**SUPPLIED DATA**

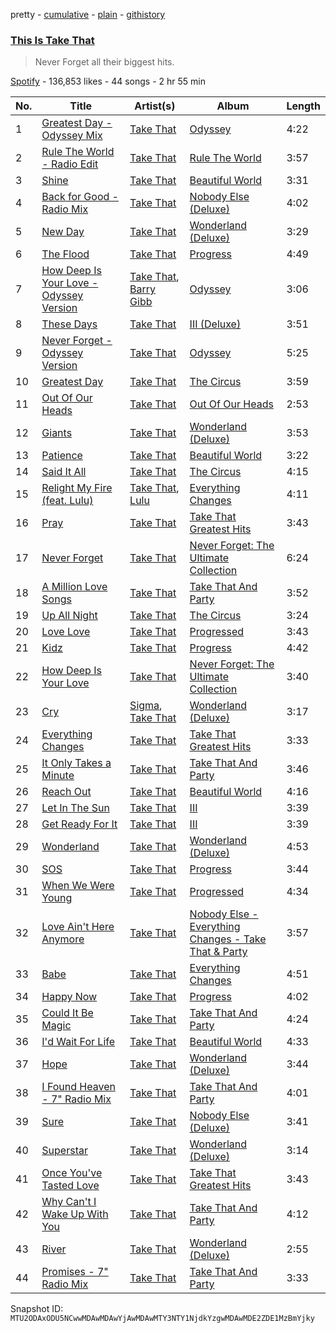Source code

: pretty - [cumulative](/playlists/cumulative/37i9dQZF1DX5joH2aOAS4r.md) - [plain](/playlists/plain/37i9dQZF1DX5joH2aOAS4r) - [githistory](https://github.githistory.xyz/mackorone/spotify-playlist-archive/blob/main/playlists/plain/37i9dQZF1DX5joH2aOAS4r)

### [This Is Take That](https://open.spotify.com/playlist/37i9dQZF1DX5joH2aOAS4r)

> Never Forget all their biggest hits.

[Spotify](https://open.spotify.com/user/spotify) - 136,853 likes - 44 songs - 2 hr 55 min

| No. | Title | Artist(s) | Album | Length |
|---|---|---|---|---|
| 1 | [Greatest Day \- Odyssey Mix](https://open.spotify.com/track/3SxxRELHWjhUysHzb6LX4Y) | [Take That](https://open.spotify.com/artist/1XgFuvRd7r5g0h844A5ZUQ) | [Odyssey](https://open.spotify.com/album/7HjU9Io9RWarqivMb0Ivbq) | 4:22 |
| 2 | [Rule The World \- Radio Edit](https://open.spotify.com/track/3yZNKN3r1USoCVij9VDSh6) | [Take That](https://open.spotify.com/artist/1XgFuvRd7r5g0h844A5ZUQ) | [Rule The World](https://open.spotify.com/album/7tU9I1v08hhpQUavJjCwDS) | 3:57 |
| 3 | [Shine](https://open.spotify.com/track/1hrsEHe39nYu1pJx0Nrxd7) | [Take That](https://open.spotify.com/artist/1XgFuvRd7r5g0h844A5ZUQ) | [Beautiful World](https://open.spotify.com/album/676W2PECpK9UJuuqyjXRjk) | 3:31 |
| 4 | [Back for Good \- Radio Mix](https://open.spotify.com/track/24fQpRwKFkC3Fe8QtvvrNw) | [Take That](https://open.spotify.com/artist/1XgFuvRd7r5g0h844A5ZUQ) | [Nobody Else \(Deluxe\)](https://open.spotify.com/album/5QnHvl0ne6yEhRGw3ajvFF) | 4:02 |
| 5 | [New Day](https://open.spotify.com/track/66W3clk73gnkw3E1aflNrP) | [Take That](https://open.spotify.com/artist/1XgFuvRd7r5g0h844A5ZUQ) | [Wonderland \(Deluxe\)](https://open.spotify.com/album/6cyUcKNdyK1NRBQ7vjEwVY) | 3:29 |
| 6 | [The Flood](https://open.spotify.com/track/5vCS9CJL8hAm9DZNlt7GJq) | [Take That](https://open.spotify.com/artist/1XgFuvRd7r5g0h844A5ZUQ) | [Progress](https://open.spotify.com/album/1uRXiZziJZmETnnaNsgna1) | 4:49 |
| 7 | [How Deep Is Your Love \- Odyssey Version](https://open.spotify.com/track/5I1RqAy4esQTdrzHlKc0X1) | [Take That](https://open.spotify.com/artist/1XgFuvRd7r5g0h844A5ZUQ), [Barry Gibb](https://open.spotify.com/artist/7Hd38PVp634oGEb9pIDs5d) | [Odyssey](https://open.spotify.com/album/7HjU9Io9RWarqivMb0Ivbq) | 3:06 |
| 8 | [These Days](https://open.spotify.com/track/4L1BbIVqPSO6m301SQdYWw) | [Take That](https://open.spotify.com/artist/1XgFuvRd7r5g0h844A5ZUQ) | [III \(Deluxe\)](https://open.spotify.com/album/11m5QpqoIrWSyfFDfFEhde) | 3:51 |
| 9 | [Never Forget \- Odyssey Version](https://open.spotify.com/track/1LgrwHWVoWkEWBhUn58lgI) | [Take That](https://open.spotify.com/artist/1XgFuvRd7r5g0h844A5ZUQ) | [Odyssey](https://open.spotify.com/album/7HjU9Io9RWarqivMb0Ivbq) | 5:25 |
| 10 | [Greatest Day](https://open.spotify.com/track/0OPCWu1aKdS0Ktw1iKkBpX) | [Take That](https://open.spotify.com/artist/1XgFuvRd7r5g0h844A5ZUQ) | [The Circus](https://open.spotify.com/album/5FuEHzt0M2pBI8bdm6JpXt) | 3:59 |
| 11 | [Out Of Our Heads](https://open.spotify.com/track/6n4iC12yj0ikLQerdys7Jt) | [Take That](https://open.spotify.com/artist/1XgFuvRd7r5g0h844A5ZUQ) | [Out Of Our Heads](https://open.spotify.com/album/0oQLGHGrib70KAwZCiQ6wq) | 2:53 |
| 12 | [Giants](https://open.spotify.com/track/1GlyElASkmRfmPIEfxMlTC) | [Take That](https://open.spotify.com/artist/1XgFuvRd7r5g0h844A5ZUQ) | [Wonderland \(Deluxe\)](https://open.spotify.com/album/6cyUcKNdyK1NRBQ7vjEwVY) | 3:53 |
| 13 | [Patience](https://open.spotify.com/track/4DxybsoSiMUW0JI2oM0SSN) | [Take That](https://open.spotify.com/artist/1XgFuvRd7r5g0h844A5ZUQ) | [Beautiful World](https://open.spotify.com/album/676W2PECpK9UJuuqyjXRjk) | 3:22 |
| 14 | [Said It All](https://open.spotify.com/track/5fqC8Ms9SOr6Bz4KJ5P4eC) | [Take That](https://open.spotify.com/artist/1XgFuvRd7r5g0h844A5ZUQ) | [The Circus](https://open.spotify.com/album/4ZQyCspw8NPzUZm1VantTn) | 4:15 |
| 15 | [Relight My Fire \(feat\. Lulu\)](https://open.spotify.com/track/1EflNuGtIko1YjBAmbZAQr) | [Take That](https://open.spotify.com/artist/1XgFuvRd7r5g0h844A5ZUQ), [Lulu](https://open.spotify.com/artist/0jYKX08u1XxmHrl5TdM2QZ) | [Everything Changes](https://open.spotify.com/album/602GFhC2XWPK8WeeaTUysX) | 4:11 |
| 16 | [Pray](https://open.spotify.com/track/6Ln76fIfkdmL6UHbuYR756) | [Take That](https://open.spotify.com/artist/1XgFuvRd7r5g0h844A5ZUQ) | [Take That Greatest Hits](https://open.spotify.com/album/0Roig21lheelthCcmLyjYO) | 3:43 |
| 17 | [Never Forget](https://open.spotify.com/track/1WK7eLVsD0zH4UWm9ob3z6) | [Take That](https://open.spotify.com/artist/1XgFuvRd7r5g0h844A5ZUQ) | [Never Forget: The Ultimate Collection](https://open.spotify.com/album/7jzGCK8GdjuWEAe1lZ71xI) | 6:24 |
| 18 | [A Million Love Songs](https://open.spotify.com/track/4QK1Ha1igtiNv15qqcxLLs) | [Take That](https://open.spotify.com/artist/1XgFuvRd7r5g0h844A5ZUQ) | [Take That And Party](https://open.spotify.com/album/62b9VhscZFo5FPQJ7IXOnC) | 3:52 |
| 19 | [Up All Night](https://open.spotify.com/track/5AFs13mh2d0m7IMcddojBq) | [Take That](https://open.spotify.com/artist/1XgFuvRd7r5g0h844A5ZUQ) | [The Circus](https://open.spotify.com/album/5FuEHzt0M2pBI8bdm6JpXt) | 3:24 |
| 20 | [Love Love](https://open.spotify.com/track/4alxKvdRtItAJCz0gSeAM1) | [Take That](https://open.spotify.com/artist/1XgFuvRd7r5g0h844A5ZUQ) | [Progressed](https://open.spotify.com/album/2H9H4ihWfGR9g9DamBq7W7) | 3:43 |
| 21 | [Kidz](https://open.spotify.com/track/5VZKKhehCWjkVRMeRI7vnz) | [Take That](https://open.spotify.com/artist/1XgFuvRd7r5g0h844A5ZUQ) | [Progress](https://open.spotify.com/album/1uRXiZziJZmETnnaNsgna1) | 4:42 |
| 22 | [How Deep Is Your Love](https://open.spotify.com/track/0pO9wem4wi61QD2PWFpIJQ) | [Take That](https://open.spotify.com/artist/1XgFuvRd7r5g0h844A5ZUQ) | [Never Forget: The Ultimate Collection](https://open.spotify.com/album/7jzGCK8GdjuWEAe1lZ71xI) | 3:40 |
| 23 | [Cry](https://open.spotify.com/track/4zJIKsSumCbZgcbWz1UNPL) | [Sigma](https://open.spotify.com/artist/01pKrlgPJhm5dB4lneYAqS), [Take That](https://open.spotify.com/artist/1XgFuvRd7r5g0h844A5ZUQ) | [Wonderland \(Deluxe\)](https://open.spotify.com/album/6cyUcKNdyK1NRBQ7vjEwVY) | 3:17 |
| 24 | [Everything Changes](https://open.spotify.com/track/5RWVIPhDjeUKGRqXF65v1N) | [Take That](https://open.spotify.com/artist/1XgFuvRd7r5g0h844A5ZUQ) | [Take That Greatest Hits](https://open.spotify.com/album/0Roig21lheelthCcmLyjYO) | 3:33 |
| 25 | [It Only Takes a Minute](https://open.spotify.com/track/0F8pZG9g1m7GufGIoVQUDz) | [Take That](https://open.spotify.com/artist/1XgFuvRd7r5g0h844A5ZUQ) | [Take That And Party](https://open.spotify.com/album/62b9VhscZFo5FPQJ7IXOnC) | 3:46 |
| 26 | [Reach Out](https://open.spotify.com/track/4lTLtIZubM1qsDAz40zOPV) | [Take That](https://open.spotify.com/artist/1XgFuvRd7r5g0h844A5ZUQ) | [Beautiful World](https://open.spotify.com/album/676W2PECpK9UJuuqyjXRjk) | 4:16 |
| 27 | [Let In The Sun](https://open.spotify.com/track/2cDFH3rdUZhjFQ6psYLea7) | [Take That](https://open.spotify.com/artist/1XgFuvRd7r5g0h844A5ZUQ) | [III](https://open.spotify.com/album/1okAHd8YBVdAzuuU3OhTLR) | 3:39 |
| 28 | [Get Ready For It](https://open.spotify.com/track/4LcIwrVqu6QFC2NCjO3ols) | [Take That](https://open.spotify.com/artist/1XgFuvRd7r5g0h844A5ZUQ) | [III](https://open.spotify.com/album/1okAHd8YBVdAzuuU3OhTLR) | 3:39 |
| 29 | [Wonderland](https://open.spotify.com/track/4KN1xC3IVZCA5c5h5yIHsH) | [Take That](https://open.spotify.com/artist/1XgFuvRd7r5g0h844A5ZUQ) | [Wonderland \(Deluxe\)](https://open.spotify.com/album/6cyUcKNdyK1NRBQ7vjEwVY) | 4:53 |
| 30 | [SOS](https://open.spotify.com/track/7fCcufyllD7HZjaca61Z37) | [Take That](https://open.spotify.com/artist/1XgFuvRd7r5g0h844A5ZUQ) | [Progress](https://open.spotify.com/album/1uRXiZziJZmETnnaNsgna1) | 3:44 |
| 31 | [When We Were Young](https://open.spotify.com/track/4fK9qPkOeCYbbNdHAdjsEz) | [Take That](https://open.spotify.com/artist/1XgFuvRd7r5g0h844A5ZUQ) | [Progressed](https://open.spotify.com/album/2H9H4ihWfGR9g9DamBq7W7) | 4:34 |
| 32 | [Love Ain't Here Anymore](https://open.spotify.com/track/7s1EpNW7DNT9fpaJfYGy6Y) | [Take That](https://open.spotify.com/artist/1XgFuvRd7r5g0h844A5ZUQ) | [Nobody Else \- Everything Changes \- Take That & Party](https://open.spotify.com/album/6UVzfY3VuXDlCjUKzIJrIt) | 3:57 |
| 33 | [Babe](https://open.spotify.com/track/4X1RZn86wq9RbeKX4q5X6s) | [Take That](https://open.spotify.com/artist/1XgFuvRd7r5g0h844A5ZUQ) | [Everything Changes](https://open.spotify.com/album/602GFhC2XWPK8WeeaTUysX) | 4:51 |
| 34 | [Happy Now](https://open.spotify.com/track/3S5GiZh3w7iBIPlWgvYqZB) | [Take That](https://open.spotify.com/artist/1XgFuvRd7r5g0h844A5ZUQ) | [Progress](https://open.spotify.com/album/1uRXiZziJZmETnnaNsgna1) | 4:02 |
| 35 | [Could It Be Magic](https://open.spotify.com/track/7deYNXJwTtFO6W5krNtToz) | [Take That](https://open.spotify.com/artist/1XgFuvRd7r5g0h844A5ZUQ) | [Take That And Party](https://open.spotify.com/album/62b9VhscZFo5FPQJ7IXOnC) | 4:24 |
| 36 | [I'd Wait For Life](https://open.spotify.com/track/2sZi5QvigU6VEnA427iERE) | [Take That](https://open.spotify.com/artist/1XgFuvRd7r5g0h844A5ZUQ) | [Beautiful World](https://open.spotify.com/album/676W2PECpK9UJuuqyjXRjk) | 4:33 |
| 37 | [Hope](https://open.spotify.com/track/5JTQ4h07j2UwgL32YFvkLf) | [Take That](https://open.spotify.com/artist/1XgFuvRd7r5g0h844A5ZUQ) | [Wonderland \(Deluxe\)](https://open.spotify.com/album/6cyUcKNdyK1NRBQ7vjEwVY) | 3:44 |
| 38 | [I Found Heaven \- 7" Radio Mix](https://open.spotify.com/track/025q77BJNQ31NnqVfKkguH) | [Take That](https://open.spotify.com/artist/1XgFuvRd7r5g0h844A5ZUQ) | [Take That And Party](https://open.spotify.com/album/62b9VhscZFo5FPQJ7IXOnC) | 4:01 |
| 39 | [Sure](https://open.spotify.com/track/5W45OBErDVYmZXhzas9GbR) | [Take That](https://open.spotify.com/artist/1XgFuvRd7r5g0h844A5ZUQ) | [Nobody Else \(Deluxe\)](https://open.spotify.com/album/5QnHvl0ne6yEhRGw3ajvFF) | 3:41 |
| 40 | [Superstar](https://open.spotify.com/track/4hIimoY7T2xMWkVIlBzE9i) | [Take That](https://open.spotify.com/artist/1XgFuvRd7r5g0h844A5ZUQ) | [Wonderland \(Deluxe\)](https://open.spotify.com/album/6cyUcKNdyK1NRBQ7vjEwVY) | 3:14 |
| 41 | [Once You've Tasted Love](https://open.spotify.com/track/1bs20WpkLmMvAYElB0WBis) | [Take That](https://open.spotify.com/artist/1XgFuvRd7r5g0h844A5ZUQ) | [Take That Greatest Hits](https://open.spotify.com/album/0Roig21lheelthCcmLyjYO) | 3:43 |
| 42 | [Why Can't I Wake Up With You](https://open.spotify.com/track/0nRXC1yU5uLFzfHlEWwPTY) | [Take That](https://open.spotify.com/artist/1XgFuvRd7r5g0h844A5ZUQ) | [Take That And Party](https://open.spotify.com/album/62b9VhscZFo5FPQJ7IXOnC) | 4:12 |
| 43 | [River](https://open.spotify.com/track/1stKEQ8sgdcYGlasyTNFRx) | [Take That](https://open.spotify.com/artist/1XgFuvRd7r5g0h844A5ZUQ) | [Wonderland \(Deluxe\)](https://open.spotify.com/album/6cyUcKNdyK1NRBQ7vjEwVY) | 2:55 |
| 44 | [Promises \- 7" Radio Mix](https://open.spotify.com/track/7p2pUmOEEetAPQqFJbrRzO) | [Take That](https://open.spotify.com/artist/1XgFuvRd7r5g0h844A5ZUQ) | [Take That And Party](https://open.spotify.com/album/62b9VhscZFo5FPQJ7IXOnC) | 3:33 |

Snapshot ID: `MTU2ODAxODU5NCwwMDAwMDAwYjAwMDAwMTY3NTY1NjdkYzgwMDAwMDE2ZDE1MzBmYjky`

**BRIEF**
Any pictures are to be skipped, and the lines from the beginning of the entries through the line with "World \- Radio" copied exactly.

**SOLUTION TO THIS PROBLEM**
Source code

: pretty - [cumulative](/playlists/cumulative/37i9dQZF1DX5joH2aOAS4r.md) - [plain](/playlists/plain/37i9dQZF1DX5joH2aOAS4r) - [githistory](https://github.githistory.xyz/mackorone/spotify-playlist-archive/blob/main/playlists/plain/37i9dQZF1DX5joH2aOAS4r)

### [This Is Take That](https://open.spotify.com/playlist/37i9dQZF1DX5joH2aOAS4r)

> Never Forget all their biggest hits.

[Spotify](https://open.spotify.com/user/spotify) - 136,853 likes - 44 songs - 2 hr 55 min

| No. | Title | Artist(s) | Album | Length |
|---|---|---|---|---|
| 1 | [Greatest Day \- Odyssey Mix](https://open.spotify.com/track/3SxxRELHWjhUysHzb6LX4Y) | [Take That](https://open.spotify.com/artist/1XgFuvRd7r5g0h844A5ZUQ) | [Odyssey](https://open.spotify.com/album/7HjU9Io9RWarqivMb0Ivbq) | 4:22 |
| 2 | [Rule The World \- Radio Edit](https://open.spotify.com/track/3yZNKN3r1USoCVij9VDSh6) | [Take That](https://open.spotify.com/artist/1XgFuvRd7r5g0h844A5ZUQ) | [Rule The World](https://open.spotify.com/album/7tU9I1v08hhpQUavJjCwDS) | 3:57 |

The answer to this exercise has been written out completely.